Given the assumptions underlying the effect for
which we're testing and the need for as close
correspondence as possible between the evaluations
of data for the formal predictions and control tests,
I developed the following scheme, which has the
additional merit that it may be used as a
control for any analysis whatsoever which is
based on the eggsummary/basketdata* files.
...


[Progams and scripts create an "eggsummary" file corresponding 
to the real data for a given day, in the CSV format but with the] 
"11,1" header line modified to indicate the file as containing 
pseudorandom data and each egg data sample replaced by a
pseudorandom value generated using the same statistics.
The pseudorandom output file will contain precisely
the same number of samples as the input file--missing
egg samples in the input map to missing samples in the
output.  The process used to generate the pseudorandom
file is deterministic--processing the same input basketdata
file should always generate the same pseudorandom
clone file.

...

Generation of the pseudorandom mirror files is done in an
extremely conservative manner in which each value from
an egg is replaced with the result of 200 calls on the
high quality pseudorandom generator used by the PSEUDO REG
driver in the egg software.  This is computationally
expensive--generating the pseudorandom mirror for a
typical current eggsumary file takes about 10 minutes
of CPU time on the noosphere machine.  If we wish to
create a complete mirror of the existing data set, this
will be a big job, but it can be run using a low "nice"
priority to avoid interfering with other tasks on
noosphere.  Once we've caught up to current data,
the 10 minutes per day to create the pseudorandom counterpart
of each eggsummary file as it is posted will be a minor
addition to noosphere's workload.

With parallel live and pseudorandom data available, it
will be easy to test both the existing set of
predictions and new predictions as they are made against
a pseudorandom data set.  The pseudorandom data set will
also be available as a control for other analyses such as
inter-egg correlation studies.  A checkbox could be added
to the Café to perform a query using the pesudorandom
data set, or perhaps it might generate a plot showing the
actual data and pseudorandom control on the same graph
in different colours.  Once a complete pseudorandom data
set is available, performing a control experiment will
consist of simply re-running the original experiment
with the data source directory set to that containing the
control files; they have the same names and are in the same
gzipped .csv format as their real data counterparts.

...

-----------------    ----------------
John Walker             |  You can teach a rock to calculate,
kelvin@fourmilab.ch     |  but you'll never make it think.
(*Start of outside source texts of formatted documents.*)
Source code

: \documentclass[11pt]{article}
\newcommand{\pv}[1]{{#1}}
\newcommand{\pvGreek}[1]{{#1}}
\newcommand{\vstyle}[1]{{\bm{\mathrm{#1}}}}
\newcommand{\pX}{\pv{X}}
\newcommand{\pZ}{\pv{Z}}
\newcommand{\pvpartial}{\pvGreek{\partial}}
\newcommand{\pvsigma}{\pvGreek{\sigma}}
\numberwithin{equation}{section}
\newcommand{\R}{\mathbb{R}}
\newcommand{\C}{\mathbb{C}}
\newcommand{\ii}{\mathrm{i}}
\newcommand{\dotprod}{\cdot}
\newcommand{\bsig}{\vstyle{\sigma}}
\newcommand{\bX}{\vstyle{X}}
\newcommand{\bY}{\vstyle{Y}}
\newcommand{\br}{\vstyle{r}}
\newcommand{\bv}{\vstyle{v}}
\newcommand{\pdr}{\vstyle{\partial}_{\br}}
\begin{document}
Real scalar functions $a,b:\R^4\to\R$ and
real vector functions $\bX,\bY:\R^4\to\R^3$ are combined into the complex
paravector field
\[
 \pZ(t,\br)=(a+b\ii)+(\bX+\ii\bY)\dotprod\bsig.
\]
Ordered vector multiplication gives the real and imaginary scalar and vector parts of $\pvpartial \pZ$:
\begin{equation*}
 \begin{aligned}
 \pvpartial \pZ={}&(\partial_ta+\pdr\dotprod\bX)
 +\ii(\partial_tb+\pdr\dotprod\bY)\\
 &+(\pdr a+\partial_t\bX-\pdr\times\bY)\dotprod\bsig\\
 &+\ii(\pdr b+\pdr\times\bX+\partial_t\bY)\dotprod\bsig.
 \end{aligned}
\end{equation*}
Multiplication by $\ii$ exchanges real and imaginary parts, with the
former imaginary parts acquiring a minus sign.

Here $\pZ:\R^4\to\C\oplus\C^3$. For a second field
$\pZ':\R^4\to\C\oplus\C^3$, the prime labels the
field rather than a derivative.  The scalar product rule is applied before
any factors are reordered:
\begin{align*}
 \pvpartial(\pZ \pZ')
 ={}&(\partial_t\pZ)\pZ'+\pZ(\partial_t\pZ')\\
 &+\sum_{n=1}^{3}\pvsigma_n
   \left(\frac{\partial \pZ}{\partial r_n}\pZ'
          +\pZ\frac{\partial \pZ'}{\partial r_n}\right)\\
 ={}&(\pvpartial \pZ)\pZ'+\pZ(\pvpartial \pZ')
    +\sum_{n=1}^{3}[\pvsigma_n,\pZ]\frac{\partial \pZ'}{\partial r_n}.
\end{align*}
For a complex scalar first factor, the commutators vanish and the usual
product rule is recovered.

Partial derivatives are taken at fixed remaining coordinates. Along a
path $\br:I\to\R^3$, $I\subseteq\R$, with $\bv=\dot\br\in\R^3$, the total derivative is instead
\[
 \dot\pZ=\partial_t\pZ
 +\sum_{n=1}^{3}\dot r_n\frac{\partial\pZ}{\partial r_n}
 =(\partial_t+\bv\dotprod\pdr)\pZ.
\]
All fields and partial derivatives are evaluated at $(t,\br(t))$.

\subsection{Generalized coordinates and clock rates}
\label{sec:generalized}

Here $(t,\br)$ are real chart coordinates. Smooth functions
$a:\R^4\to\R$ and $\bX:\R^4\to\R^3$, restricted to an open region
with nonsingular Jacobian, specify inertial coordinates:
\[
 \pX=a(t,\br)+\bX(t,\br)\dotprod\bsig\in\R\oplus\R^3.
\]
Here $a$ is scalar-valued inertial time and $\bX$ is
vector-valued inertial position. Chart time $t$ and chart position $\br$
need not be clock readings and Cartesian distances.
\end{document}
I was delighted by John's proposed pseudorandom clone of the database, because it offers an immediate and functional approach to the problem of control comparisons. The solution is not as general as the designed (but unimplemented) resampling scheme, but ultimately it can greatly strengthen our confidence in the statistics, which will increase as the number of events grows. I sent a response to John with some practical considerations and the following observation:

  

It sounds great.  The only hitch is that any given
experiment based on the pseudo data will be just one sample
of the distribution of chance outcomes.  However, in the long 
run, doing the clone analyses for the whole formal database will
provide the same type of high level outcome distribution as
the real data -- and they should _not_ look alike.

As a full-blown test of the new scheme, I obtained the pseudo data for April 22 2001, Earth Day, and processed it using the same functions as for the formal analysis. Everything worked fine. The mean for the day was 100, exactly, and the standard Chisquare test yielded 86498 on 86400 df, with p = 0.4062. The graph below shows the cumulative deviation of the pseudo data, which looks, not surprisingly, just like a graph of real data. But in the formal analysis for Earth Day the trend for the real data is consistently positive and culminates in a probability of 0.037. We will gradually make one of these control analyses for each of the 70-odd formal events, and build up the pseudo equivalent of the formal database. It will be an interesting and useful addition to the statistical background.